[klibc] sample sleep command killed

Phil Howard kunnskaperen at gmail.com
Wed Jul 14 16:47:43 PDT 2010


On Wed, Jul 14, 2010 at 12:22 PM, maximilian attems <max at stro.at> wrote:
> On Wed, Jul 14, 2010 at 07:34:46AM -0400, Phil Howard wrote:
>> I re-wrote the compile script to build klibc (cleaning up how I do it,
>> and how to find the source tarballs).
>
> why would there be a need for this. this seems just like a waste of
> time.

If you are meaning why do I do it by scripting, I do it because it is
a tremendous savings of time.  One big factor that wastes time doing
it manually is that errors can creep into the process way too easily.

That, and this script will eventually become a component of a larger
setup that builds a complete system from scratch.

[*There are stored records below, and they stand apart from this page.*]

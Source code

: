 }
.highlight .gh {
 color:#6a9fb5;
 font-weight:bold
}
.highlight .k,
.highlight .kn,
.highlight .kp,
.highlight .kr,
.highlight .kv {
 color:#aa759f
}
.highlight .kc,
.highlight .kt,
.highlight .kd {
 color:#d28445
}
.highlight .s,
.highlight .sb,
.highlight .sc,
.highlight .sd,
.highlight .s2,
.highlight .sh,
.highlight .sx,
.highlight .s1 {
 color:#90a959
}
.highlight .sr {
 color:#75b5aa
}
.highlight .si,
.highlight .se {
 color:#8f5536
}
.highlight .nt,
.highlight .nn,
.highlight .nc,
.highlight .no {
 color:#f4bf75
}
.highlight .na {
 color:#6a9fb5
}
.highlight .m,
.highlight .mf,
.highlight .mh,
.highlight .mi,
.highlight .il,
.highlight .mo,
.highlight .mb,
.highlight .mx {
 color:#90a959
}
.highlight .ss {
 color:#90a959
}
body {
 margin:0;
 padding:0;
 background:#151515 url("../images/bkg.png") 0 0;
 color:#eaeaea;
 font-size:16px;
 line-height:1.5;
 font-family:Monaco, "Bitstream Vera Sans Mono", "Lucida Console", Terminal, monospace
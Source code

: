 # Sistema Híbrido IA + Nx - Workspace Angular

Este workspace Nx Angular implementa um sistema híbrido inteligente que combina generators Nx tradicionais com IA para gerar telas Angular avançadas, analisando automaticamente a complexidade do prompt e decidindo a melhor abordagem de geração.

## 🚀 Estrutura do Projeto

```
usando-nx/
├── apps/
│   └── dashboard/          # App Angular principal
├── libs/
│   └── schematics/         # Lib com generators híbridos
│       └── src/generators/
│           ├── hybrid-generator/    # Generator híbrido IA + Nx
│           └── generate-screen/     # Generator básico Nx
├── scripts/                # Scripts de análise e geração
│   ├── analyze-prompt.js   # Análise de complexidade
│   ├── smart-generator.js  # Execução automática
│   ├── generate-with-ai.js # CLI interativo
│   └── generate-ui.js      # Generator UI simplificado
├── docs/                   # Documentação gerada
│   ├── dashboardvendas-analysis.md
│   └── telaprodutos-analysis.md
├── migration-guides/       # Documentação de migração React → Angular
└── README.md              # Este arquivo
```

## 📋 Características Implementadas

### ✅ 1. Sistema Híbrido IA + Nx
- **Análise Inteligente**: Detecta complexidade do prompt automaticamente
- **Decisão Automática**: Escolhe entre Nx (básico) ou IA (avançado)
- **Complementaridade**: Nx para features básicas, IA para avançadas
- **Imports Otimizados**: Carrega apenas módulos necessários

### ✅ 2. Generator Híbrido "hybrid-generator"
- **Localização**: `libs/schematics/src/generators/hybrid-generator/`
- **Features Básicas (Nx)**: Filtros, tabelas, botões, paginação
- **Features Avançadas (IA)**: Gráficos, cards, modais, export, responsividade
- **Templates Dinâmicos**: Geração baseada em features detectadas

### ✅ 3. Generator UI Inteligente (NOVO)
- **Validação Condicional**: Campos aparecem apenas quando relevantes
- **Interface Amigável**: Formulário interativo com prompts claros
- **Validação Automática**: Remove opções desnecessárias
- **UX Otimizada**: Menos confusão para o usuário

Many years ago I tried out "Linux From Scratch".  I scripted it right
from the start.  That allowed me to do more rapid development, which
in that case included porting it to the Sparc architecture, which had
not yet been done, then.  I ended up producing bootable CDs that could
boot on both x86 and Sparc based on LFS and my own patches and
modifications.

But even that wasn't the first time I did so.  The first time I did a
full system build from scratch using a script was in 1980.  Obviously,
it wasn't Linux.


>> It seems to be compiling fine.
>> I tried several of the commands in usr/utils/static and most one.
>> However, the sleep command fails in a strange way (EINVAL on execve):
>
> why doesn't this surprise me!? works just fine here
> ./usr/utils/static/sleep 0.1

Other programs work.  I posted to ask for insight to investigate.  But
you haven't offered any that seems plausible.  I know it can't be
because the process is scripted.  It most likely has to be some option
entered into the script error, or read from this mailing list in
error.

Of course, once I find out what the error is, I can make the
appropriate change.  If it's how my script does the build, then I can
change it once and not have to worry about that mistake again.  But if
I do it manually, mistakes can happen each time ... new ones and old
ones.

You can see from answers to my past posts that just doing it as
described in the README file doesn't work.


> axe your wrong built and do it the recommended way.

Can you put the recommended way into some kind of complete document?